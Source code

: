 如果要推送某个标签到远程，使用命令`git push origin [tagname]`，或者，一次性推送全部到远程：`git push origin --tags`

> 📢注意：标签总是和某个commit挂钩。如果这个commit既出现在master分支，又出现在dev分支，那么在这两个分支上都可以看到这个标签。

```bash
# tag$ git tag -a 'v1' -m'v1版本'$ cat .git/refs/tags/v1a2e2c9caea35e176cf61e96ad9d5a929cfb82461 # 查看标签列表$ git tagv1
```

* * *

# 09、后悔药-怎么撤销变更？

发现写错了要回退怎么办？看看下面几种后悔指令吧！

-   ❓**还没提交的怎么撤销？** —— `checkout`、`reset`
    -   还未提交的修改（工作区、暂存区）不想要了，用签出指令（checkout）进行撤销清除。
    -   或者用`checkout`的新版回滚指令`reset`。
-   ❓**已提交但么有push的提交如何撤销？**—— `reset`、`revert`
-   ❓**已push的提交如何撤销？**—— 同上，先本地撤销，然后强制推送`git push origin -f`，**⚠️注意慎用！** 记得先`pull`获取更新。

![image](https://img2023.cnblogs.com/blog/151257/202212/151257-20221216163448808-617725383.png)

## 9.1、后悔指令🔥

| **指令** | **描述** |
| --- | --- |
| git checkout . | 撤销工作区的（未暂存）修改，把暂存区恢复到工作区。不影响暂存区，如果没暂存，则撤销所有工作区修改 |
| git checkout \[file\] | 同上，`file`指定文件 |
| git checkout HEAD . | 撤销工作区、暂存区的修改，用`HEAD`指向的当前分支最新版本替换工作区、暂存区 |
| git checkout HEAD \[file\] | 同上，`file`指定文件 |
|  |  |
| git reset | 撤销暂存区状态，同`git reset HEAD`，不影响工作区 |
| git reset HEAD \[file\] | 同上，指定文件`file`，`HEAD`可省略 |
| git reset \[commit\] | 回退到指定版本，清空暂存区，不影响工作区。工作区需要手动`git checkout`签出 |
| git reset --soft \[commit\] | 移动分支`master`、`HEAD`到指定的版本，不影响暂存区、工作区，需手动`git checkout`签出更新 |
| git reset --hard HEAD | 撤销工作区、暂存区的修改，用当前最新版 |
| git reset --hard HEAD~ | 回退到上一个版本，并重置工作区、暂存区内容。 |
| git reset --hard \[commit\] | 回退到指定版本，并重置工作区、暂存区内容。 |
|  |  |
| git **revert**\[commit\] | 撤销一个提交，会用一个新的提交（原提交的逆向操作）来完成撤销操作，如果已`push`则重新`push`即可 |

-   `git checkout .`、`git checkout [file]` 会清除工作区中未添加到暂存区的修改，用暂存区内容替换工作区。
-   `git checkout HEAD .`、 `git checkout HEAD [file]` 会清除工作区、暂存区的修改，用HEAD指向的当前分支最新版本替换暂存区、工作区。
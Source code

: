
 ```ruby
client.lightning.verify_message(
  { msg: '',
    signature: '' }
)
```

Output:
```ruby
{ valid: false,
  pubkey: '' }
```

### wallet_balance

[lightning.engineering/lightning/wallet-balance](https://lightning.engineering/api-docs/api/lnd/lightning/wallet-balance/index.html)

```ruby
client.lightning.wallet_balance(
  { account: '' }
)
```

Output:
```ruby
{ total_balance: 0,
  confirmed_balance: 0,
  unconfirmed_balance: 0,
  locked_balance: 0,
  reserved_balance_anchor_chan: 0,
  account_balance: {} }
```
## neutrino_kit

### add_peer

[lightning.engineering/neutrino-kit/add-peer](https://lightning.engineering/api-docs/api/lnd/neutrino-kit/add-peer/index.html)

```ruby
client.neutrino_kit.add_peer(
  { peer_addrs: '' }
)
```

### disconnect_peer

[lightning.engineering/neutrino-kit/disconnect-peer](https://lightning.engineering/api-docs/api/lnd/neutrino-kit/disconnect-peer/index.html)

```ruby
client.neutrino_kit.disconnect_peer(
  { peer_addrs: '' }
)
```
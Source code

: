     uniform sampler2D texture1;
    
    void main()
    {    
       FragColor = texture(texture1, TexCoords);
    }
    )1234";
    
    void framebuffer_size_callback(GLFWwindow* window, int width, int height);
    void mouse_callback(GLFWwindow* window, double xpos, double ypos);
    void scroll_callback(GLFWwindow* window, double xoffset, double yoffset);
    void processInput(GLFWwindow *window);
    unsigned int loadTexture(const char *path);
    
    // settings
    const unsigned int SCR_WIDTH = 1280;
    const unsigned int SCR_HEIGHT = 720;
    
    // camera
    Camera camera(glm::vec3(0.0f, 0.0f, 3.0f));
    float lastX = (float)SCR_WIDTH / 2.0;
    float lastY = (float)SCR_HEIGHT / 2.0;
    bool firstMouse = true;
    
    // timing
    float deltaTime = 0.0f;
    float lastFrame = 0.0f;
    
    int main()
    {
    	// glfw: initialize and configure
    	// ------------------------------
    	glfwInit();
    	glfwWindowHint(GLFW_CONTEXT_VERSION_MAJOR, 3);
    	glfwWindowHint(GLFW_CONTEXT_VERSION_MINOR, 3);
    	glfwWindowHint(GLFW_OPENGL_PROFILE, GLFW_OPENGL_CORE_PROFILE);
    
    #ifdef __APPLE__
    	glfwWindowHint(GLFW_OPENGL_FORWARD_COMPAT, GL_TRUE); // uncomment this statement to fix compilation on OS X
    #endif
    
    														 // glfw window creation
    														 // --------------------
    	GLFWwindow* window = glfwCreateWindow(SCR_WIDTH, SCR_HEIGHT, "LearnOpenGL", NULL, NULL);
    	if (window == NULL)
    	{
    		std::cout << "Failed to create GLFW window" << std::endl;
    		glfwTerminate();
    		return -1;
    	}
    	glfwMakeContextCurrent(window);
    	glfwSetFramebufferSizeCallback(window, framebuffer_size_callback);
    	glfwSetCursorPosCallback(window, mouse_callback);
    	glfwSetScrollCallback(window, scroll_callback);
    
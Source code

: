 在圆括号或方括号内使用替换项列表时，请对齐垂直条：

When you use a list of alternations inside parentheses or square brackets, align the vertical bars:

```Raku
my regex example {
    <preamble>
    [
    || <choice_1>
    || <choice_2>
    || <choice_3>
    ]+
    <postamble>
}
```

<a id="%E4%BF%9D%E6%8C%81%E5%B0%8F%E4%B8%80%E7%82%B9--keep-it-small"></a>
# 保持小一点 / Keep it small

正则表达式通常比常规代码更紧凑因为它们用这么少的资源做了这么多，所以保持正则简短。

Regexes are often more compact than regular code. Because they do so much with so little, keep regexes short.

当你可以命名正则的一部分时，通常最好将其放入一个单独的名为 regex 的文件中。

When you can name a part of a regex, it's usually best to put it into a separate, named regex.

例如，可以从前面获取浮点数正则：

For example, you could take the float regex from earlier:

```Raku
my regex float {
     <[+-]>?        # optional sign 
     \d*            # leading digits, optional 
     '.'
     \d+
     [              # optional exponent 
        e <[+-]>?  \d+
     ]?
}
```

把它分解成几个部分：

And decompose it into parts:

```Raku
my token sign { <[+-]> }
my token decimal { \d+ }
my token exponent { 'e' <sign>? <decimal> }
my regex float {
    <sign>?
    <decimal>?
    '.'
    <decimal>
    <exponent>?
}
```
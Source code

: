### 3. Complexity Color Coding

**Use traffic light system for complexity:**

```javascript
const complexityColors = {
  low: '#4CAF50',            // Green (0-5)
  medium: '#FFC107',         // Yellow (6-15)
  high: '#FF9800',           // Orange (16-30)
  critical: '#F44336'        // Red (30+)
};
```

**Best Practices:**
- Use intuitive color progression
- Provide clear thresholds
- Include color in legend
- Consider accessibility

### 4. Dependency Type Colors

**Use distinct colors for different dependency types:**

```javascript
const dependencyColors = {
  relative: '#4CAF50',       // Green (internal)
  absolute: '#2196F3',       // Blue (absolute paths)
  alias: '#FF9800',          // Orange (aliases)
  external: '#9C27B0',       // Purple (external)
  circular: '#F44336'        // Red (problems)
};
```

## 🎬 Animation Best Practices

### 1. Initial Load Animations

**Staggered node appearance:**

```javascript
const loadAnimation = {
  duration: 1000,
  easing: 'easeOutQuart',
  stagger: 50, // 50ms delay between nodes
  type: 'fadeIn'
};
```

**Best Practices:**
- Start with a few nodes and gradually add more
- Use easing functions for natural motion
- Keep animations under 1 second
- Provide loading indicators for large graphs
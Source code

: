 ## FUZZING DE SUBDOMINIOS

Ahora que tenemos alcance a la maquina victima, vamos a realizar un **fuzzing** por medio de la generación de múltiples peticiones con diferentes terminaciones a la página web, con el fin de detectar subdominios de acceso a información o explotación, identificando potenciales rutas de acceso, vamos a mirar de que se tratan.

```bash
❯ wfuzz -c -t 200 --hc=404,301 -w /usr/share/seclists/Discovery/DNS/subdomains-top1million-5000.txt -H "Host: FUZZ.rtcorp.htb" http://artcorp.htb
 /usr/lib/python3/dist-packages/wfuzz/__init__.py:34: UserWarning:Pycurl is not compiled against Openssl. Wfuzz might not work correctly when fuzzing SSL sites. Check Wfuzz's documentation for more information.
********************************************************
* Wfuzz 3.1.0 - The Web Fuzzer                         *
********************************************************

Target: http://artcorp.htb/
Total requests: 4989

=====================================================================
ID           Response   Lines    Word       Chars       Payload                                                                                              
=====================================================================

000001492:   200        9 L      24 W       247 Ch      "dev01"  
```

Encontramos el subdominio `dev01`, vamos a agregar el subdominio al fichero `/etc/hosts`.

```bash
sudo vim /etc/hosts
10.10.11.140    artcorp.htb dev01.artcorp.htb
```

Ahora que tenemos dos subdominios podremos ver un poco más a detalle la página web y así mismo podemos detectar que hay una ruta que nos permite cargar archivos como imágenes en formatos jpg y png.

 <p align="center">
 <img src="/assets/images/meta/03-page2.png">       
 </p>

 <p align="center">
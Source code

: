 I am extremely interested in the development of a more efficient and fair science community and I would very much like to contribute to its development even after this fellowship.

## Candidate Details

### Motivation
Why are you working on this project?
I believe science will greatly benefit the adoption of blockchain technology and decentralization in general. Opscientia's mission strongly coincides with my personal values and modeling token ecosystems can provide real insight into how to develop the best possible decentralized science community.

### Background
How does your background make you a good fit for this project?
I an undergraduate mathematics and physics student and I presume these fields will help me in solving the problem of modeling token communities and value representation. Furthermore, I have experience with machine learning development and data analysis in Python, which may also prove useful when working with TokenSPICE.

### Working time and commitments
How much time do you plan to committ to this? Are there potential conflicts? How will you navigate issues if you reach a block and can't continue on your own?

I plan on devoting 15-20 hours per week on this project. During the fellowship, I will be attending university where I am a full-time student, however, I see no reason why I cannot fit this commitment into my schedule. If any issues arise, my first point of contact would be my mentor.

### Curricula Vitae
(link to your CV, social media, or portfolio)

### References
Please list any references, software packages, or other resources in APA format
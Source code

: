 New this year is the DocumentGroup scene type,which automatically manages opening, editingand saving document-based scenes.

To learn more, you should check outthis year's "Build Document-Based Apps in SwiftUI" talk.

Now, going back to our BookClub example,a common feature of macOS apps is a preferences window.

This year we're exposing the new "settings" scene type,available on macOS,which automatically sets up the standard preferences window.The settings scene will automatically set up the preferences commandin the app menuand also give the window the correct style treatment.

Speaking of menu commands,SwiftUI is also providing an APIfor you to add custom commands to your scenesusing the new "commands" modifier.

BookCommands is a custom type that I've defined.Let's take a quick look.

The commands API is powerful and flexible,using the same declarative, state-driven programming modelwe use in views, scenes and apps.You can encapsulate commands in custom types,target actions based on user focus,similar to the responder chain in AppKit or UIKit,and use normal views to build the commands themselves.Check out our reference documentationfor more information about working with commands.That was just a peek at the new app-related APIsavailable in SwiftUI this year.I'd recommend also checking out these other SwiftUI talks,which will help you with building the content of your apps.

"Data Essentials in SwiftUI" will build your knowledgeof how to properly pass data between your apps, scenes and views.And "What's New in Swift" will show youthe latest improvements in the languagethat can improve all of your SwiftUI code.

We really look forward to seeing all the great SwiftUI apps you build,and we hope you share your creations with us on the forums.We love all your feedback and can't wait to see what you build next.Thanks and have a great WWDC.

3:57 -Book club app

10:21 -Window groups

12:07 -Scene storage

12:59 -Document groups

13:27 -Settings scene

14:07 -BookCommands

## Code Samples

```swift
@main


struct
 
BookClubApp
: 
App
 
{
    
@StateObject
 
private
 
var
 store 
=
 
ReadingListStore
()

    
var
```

────────

Work order - Which of the lines in the material above contain "不影响工作区"? Copy each one out.

Exercise solution -
| git reset | 撤销暂存区状态，同`git reset HEAD`，不影响工作区 |
| git reset \[commit\] | 回退到指定版本，清空暂存区，不影响工作区。工作区需要手动`git checkout`签出 |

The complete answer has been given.